The captain, whose full name is Jamil Gholaiem Hussein, was one of the sources for an AP story in late November about the burning and shooting of six people during a sectarian attack at a Sunni mosque.

The U.S. military and the Iraqi Interior Ministry raised the doubts about Hussein in questioning the veracity of the AP's initial reporting on the incident, and the Iraqi ministry suggested that many news organization were giving a distorted, exaggerated picture of the conflict in Iraq. Some Internet bloggers spread and amplified these doubts, accusing the AP of having made up Hussein's identity in order to disseminate false news about the war.
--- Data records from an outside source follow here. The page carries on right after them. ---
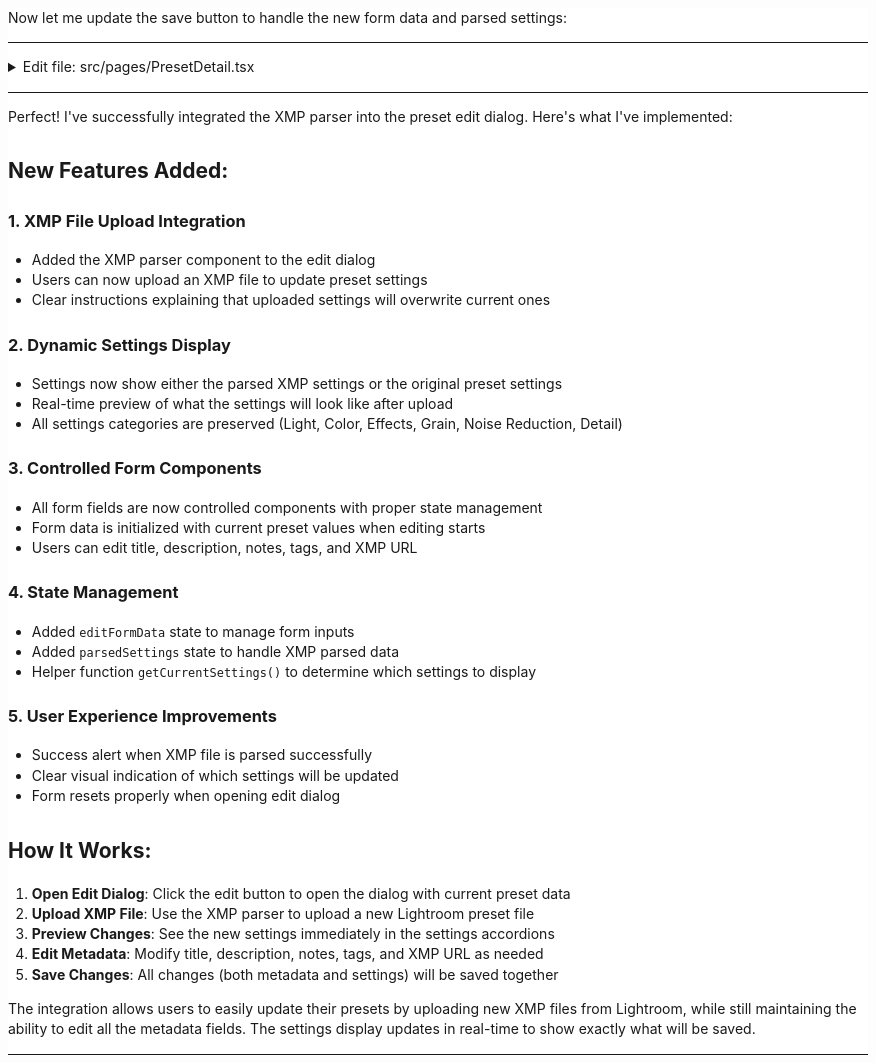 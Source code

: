 
Now let me update the save button to handle the new form data and parsed settings:


---

<details><summary>Edit file: src/pages/PresetDetail.tsx</summary></details>

---

Perfect! I've successfully integrated the XMP parser into the preset edit dialog. Here's what I've implemented:

## New Features Added:

### 1. **XMP File Upload Integration**
- Added the XMP parser component to the edit dialog
- Users can now upload an XMP file to update preset settings
- Clear instructions explaining that uploaded settings will overwrite current ones

### 2. **Dynamic Settings Display**
- Settings now show either the parsed XMP settings or the original preset settings
- Real-time preview of what the settings will look like after upload
- All settings categories are preserved (Light, Color, Effects, Grain, Noise Reduction, Detail)

### 3. **Controlled Form Components**
- All form fields are now controlled components with proper state management
- Form data is initialized with current preset values when editing starts
- Users can edit title, description, notes, tags, and XMP URL

### 4. **State Management**
- Added `editFormData` state to manage form inputs
- Added `parsedSettings` state to handle XMP parsed data
- Helper function `getCurrentSettings()` to determine which settings to display

### 5. **User Experience Improvements**
- Success alert when XMP file is parsed successfully
- Clear visual indication of which settings will be updated
- Form resets properly when opening edit dialog

## How It Works:

1. **Open Edit Dialog**: Click the edit button to open the dialog with current preset data
2. **Upload XMP File**: Use the XMP parser to upload a new Lightroom preset file
3. **Preview Changes**: See the new settings immediately in the settings accordions
4. **Edit Metadata**: Modify title, description, notes, tags, and XMP URL as needed
5. **Save Changes**: All changes (both metadata and settings) will be saved together

The integration allows users to easily update their presets by uploading new XMP files from Lightroom, while still maintaining the ability to edit all the metadata fields. The settings display updates in real-time to show exactly what will be saved.

---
On January 11, 2007, LT. Michael Dean, LT, US Navy assigned to Multi-National Corps-Iraq Public affairs forwarded to me and several other bloggers the following an email from Bill Costlow, a civilian liaison with the Civilian Police Assistance Training Team (CPATT) working with the Iraqi Interior Ministry in Baghdad. The email said, in part (my bold):

Seems like every time I talk to somebody about this guy, his name changes. His personnel record says his name is: Jamil Gulaim Innad XX-XXXXXXX [name redacted- ed].

Spokesman BG Abdul-Kareem has spoken with members of the AP in Baghdad
and has confirmation that he is their source.

"BG Abdul-Kareem" was later confirmed in direct follow-up emails to Bill Costlow of CPATT as being the exact same Interior Ministry spokesman, Iraqi Brigadier General Abdul-Karim Khalaf, cited by the January 4 Hurst article... but telling a quite different story about the identity of Jamil Hussein.

According to Brigadier General Abdul-Karim Khalaf, not only was "Jamil Hussein" actually
Jamil Gulaim Innad XX-XXXXXXX, the AP itself confirmed this identity, and then apparently decided to print an apparently fictitious account saying that Jamil Hussein was Jamil Hussein.

I personally contacted Associated Press reporter Steven R. Hurst via email on January 11 to confirm Hussein's true identity with him, and instead, within 90 minutes, received the following email reply from Linda M. Wagner, Director of Media Relations and Public Affairs for the Associated Press, which read in part:

Steve Hurst passed your e-mail inquiry along to me. AP stands by the story below, which provides the full name of the source whose existence was acknowledged to AP by Iraq's Interior Ministry spokesman Brig. Abdul-Karim Khalaf in an interview on Thursday, January 4. I have bolded the relevant passages for ease of finding them in the text.

I've since conducted follow-ups with CPATT liason to the Iraqi Interior Ministry, Bill Costlow, and he provided me this morning with the direct quote of Brigadier General Abdul-Karim Khalaf as noted in the Pajamas Media Exclusive.

A direct copy of Brigadier General Abdul-Karim Khalaf's quote was forwarded to Linda Wagner of the Associated Press this morning, asking her if the Associated Press still stood behind Hurst's January 4th article, now that that article has been contradicted by their own source.

Thus far Wagner has declined to respond. If she so desires, she can contact me for Brigadier General Abdul-Karim Khalaf's phone number for confirmation of this quote.

I think he is expecting her call.

Posted by Confederate Yankee at February 15, 2007 03:00 PM
Comments

Excellent work, Bob. I excerpted and linked the PJM piece and linked your blog post from Part 49 of my Jamilgate series.